# Sleep and Dreams > Dream Gallery >  >  Leader in a life I wish I did live

## Brandon06

I am a non-lucid and since the past 4 weeks every other night I have a recurring dream seen from a 1st person view.  
So it started off in a future on a random planet fighting enemies in black clad armour, I lead a group of soldiers people I've never seen or met.  
Near the end of the battle my father and the leader of this village die fighting side by side destroying the enemy base. 

After a talk I then lead my troops against the black clad soldiers however afterwards I encounter a 'survivor' who had survived something horrible and had resorted to a certain stage back to times of cave man however could talk and communicate properly. And she literally was the most gorgeous girl I've ever seen ginger hair, fair blue eyes, sleak but strong build and reasonable tall.  I chase after her and find a whole village, however for some reason my soldiers look down on them and I decide to make an alliance with the village. They train us in how to track and use spears and knifes in return for training in weapons and protection. 
The village's new leader has issues with me and so I address everyone there and say we're all equals and that we need to put our differences aside and need to work together to survive. 

The we get attacked and in the ensuring assault I dive and tackle the girl to save her from being shot. And from then on i am her protector. 

Then it jumps and I am surrounded in the wreckage and as I'm about to be killed the ginger girl and her village warriors come and rescue me. She kissed me. 

Next dream we are now working as one whole team the village is now a proper base and everyone wearing armour and using weapons however my units have brown cloaks and we all also have collapsible spears.

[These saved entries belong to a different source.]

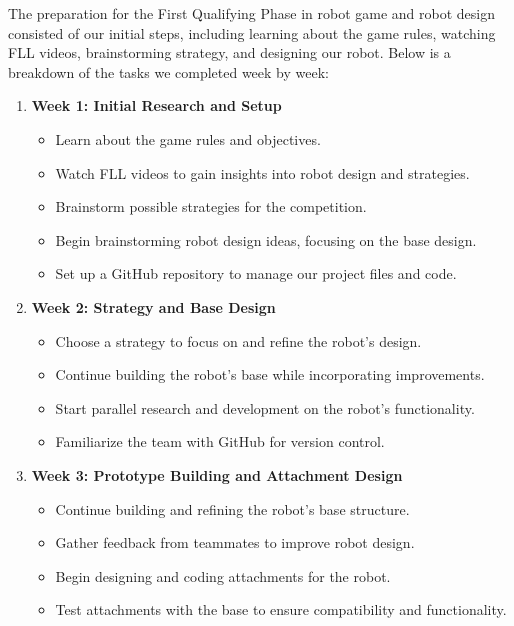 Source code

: The preparation for the First Qualifying Phase in robot game and robot design consisted of our initial steps, including learning about the game rules, watching FLL videos, brainstorming strategy, and designing our robot. Below is a breakdown of the tasks we completed week by week:

\begin{enumerate}[1.]
    \item \textbf{Week 1: Initial Research and Setup}
    \begin{itemize}
        \item Learn about the game rules and objectives.
        \item Watch FLL videos to gain insights into robot design and strategies.
        \item Brainstorm possible strategies for the competition.
        \item Begin brainstorming robot design ideas, focusing on the base design.
        \item Set up a GitHub repository to manage our project files and code.
    \end{itemize}

    \item \textbf{Week 2: Strategy and Base Design}
    \begin{itemize}
        \item Choose a strategy to focus on and refine the robot’s design.
        \item Continue building the robot’s base while incorporating improvements.
        \item Start parallel research and development on the robot’s functionality.
        \item Familiarize the team with GitHub for version control.
    \end{itemize}
    
    \item \textbf{Week 3: Prototype Building and Attachment Design}
    \begin{itemize}
        \item Continue building and refining the robot's base structure.
        \item Gather feedback from teammates to improve robot design.
        \item Begin designing and coding attachments for the robot.
        \item Test attachments with the base to ensure compatibility and functionality.
    \end{itemize}


\end{enumerate}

I continue to have dreams about different activities and areas and sometimes there are periodic time jumps of a few weeks but the longest was after the girl told me she was pregnant with my kid. 

After she said that the next night it had jumped 4 months and now I wouldn't go out or do anything apart from protect her. 

And then one day we get attacked and she dies but I plant a black device on her head but I don't know why but I know she is alive. And it's freaky as its like at the same age I am. And after last nights dream I discovered it's the same date, year and time. 

And last night I felt like I was awake the entire day, I was planning the final assault to give us some breathing room. But also spending time in the Labs and med bay staring at this girl who is my wife but I don't even know her name. I even have breakfast lunch dinner I even shower and perform other daily tasks. And it felt all so real.  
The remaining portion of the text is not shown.